Load the data from the SKlearn datasets

In [None]:
# The number of points generated is 100 
# The scale factor between inner and outer circle is 0.1. Inner circle is one class and outer circle is another class.
# The Standard deviation of Gaussian noise added to the data is 0.1

X, y = make_circles(200, factor = .1, noise = .1)

To get a sense of the data, let us visualize the data

In [None]:
# c is the color sequence which assigns colors based on the no.of labels
# s is the marker size in the plot
plt.scatter(X[:, 0], X[:, 1], c=y, s=50, cmap='autumn');

### Try to separate the data by applying SVM linear classifier

Apply the SVM classifier and try to fit the model using Linear Kernel

In [None]:
clf_linear = SVC(kernel='linear').fit(X, y)



Let us visualize the decision boundaries of the data

In [None]:
plot_decision_regions(X, y, clf_linear, legend=2);

From the above plot, observe that the data points are not linearly seperable by using linear SVM model. 

### How to work with non-linear separable data in SVM?

* Transform a two-dimensional dataset onto a new three-dimensional feature space (higher dimensional space) via a mapping function where the classes become separable

#### Mapping Function (Radial basis function) 

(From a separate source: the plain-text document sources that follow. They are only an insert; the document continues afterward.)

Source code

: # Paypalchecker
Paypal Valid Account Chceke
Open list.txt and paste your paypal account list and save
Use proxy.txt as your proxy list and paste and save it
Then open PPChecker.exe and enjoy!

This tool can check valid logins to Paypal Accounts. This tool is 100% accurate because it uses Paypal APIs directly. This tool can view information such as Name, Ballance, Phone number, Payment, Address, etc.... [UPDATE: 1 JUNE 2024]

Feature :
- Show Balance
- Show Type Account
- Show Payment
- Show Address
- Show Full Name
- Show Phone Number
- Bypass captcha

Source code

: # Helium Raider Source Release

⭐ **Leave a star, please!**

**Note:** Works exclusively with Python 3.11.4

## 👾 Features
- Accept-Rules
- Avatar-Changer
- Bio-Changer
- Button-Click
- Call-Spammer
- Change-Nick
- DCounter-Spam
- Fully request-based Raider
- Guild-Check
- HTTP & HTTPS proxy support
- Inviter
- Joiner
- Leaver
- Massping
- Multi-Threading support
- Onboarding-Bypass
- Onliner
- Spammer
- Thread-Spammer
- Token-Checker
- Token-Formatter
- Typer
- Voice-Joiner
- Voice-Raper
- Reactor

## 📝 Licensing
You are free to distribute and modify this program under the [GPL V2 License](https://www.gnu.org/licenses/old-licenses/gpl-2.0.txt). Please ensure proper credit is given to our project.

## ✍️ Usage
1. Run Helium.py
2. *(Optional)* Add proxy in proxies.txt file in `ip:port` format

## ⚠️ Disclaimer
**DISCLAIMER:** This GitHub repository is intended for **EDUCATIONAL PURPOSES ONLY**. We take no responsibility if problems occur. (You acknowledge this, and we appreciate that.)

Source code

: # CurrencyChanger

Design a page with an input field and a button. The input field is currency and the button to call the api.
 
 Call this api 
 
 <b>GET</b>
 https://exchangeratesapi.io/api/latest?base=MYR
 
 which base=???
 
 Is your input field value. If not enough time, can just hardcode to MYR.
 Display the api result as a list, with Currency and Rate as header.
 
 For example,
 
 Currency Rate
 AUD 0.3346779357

* The Radial basis function is commonly used in support vector machine classification. RBF can map an input space in infinite dimensional space.
* By using Radial basis function add one more dimension to the original data to visualize the data linearly in high dimensional space
* Below is the formula to compute RBF function. The gamma value ranges between 0 to 1. Here take gamma = 1

   $K(X, X_i) = exp(-\gamma * \sum(X-X_i)^2)$

In [None]:
# Radial Basis Function where gamma = 1 and taking landmark at (0,0)
gamma = 1
landmark = np.array([0.0, 0.0])
rbf = np.exp(-gamma * np.sum((X - landmark)**2, axis = 1))

In [None]:
# Visualze data in 3d

fig = plt.figure(figsize=(10,8))
ax = plt.axes(projection='3d')
ax.scatter(X[:, 0], X[:, 1], rbf, c=y, s=20, cmap='autumn')
ax.set_xlabel('x')
ax.set_ylabel('y')
plt.show()

From the above plot, observe that the data becomes linearly separable by transforming the data to a higher dimensions

This type of basis function transformation is known as a kernel transformation, as it is based on a similarity relationship (or kernel) between each pair of points.

### Try to apply SVM Classifier using RBF Kernel

In Scikit-Learn, we can apply kernelized SVM simply by specifying kernel to RBF (radial basis function) kernel

In [None]:
# Kernel is 'rbf'
clf_RBF = SVC(kernel='rbf').fit(X, y)

Visualization using RBF Kernel

In [None]:
plot_decision_regions(X, y, clf_RBF, legend=1)

Using the RBF kernelized support vector machine, we see a suitable nonlinear decision boundary.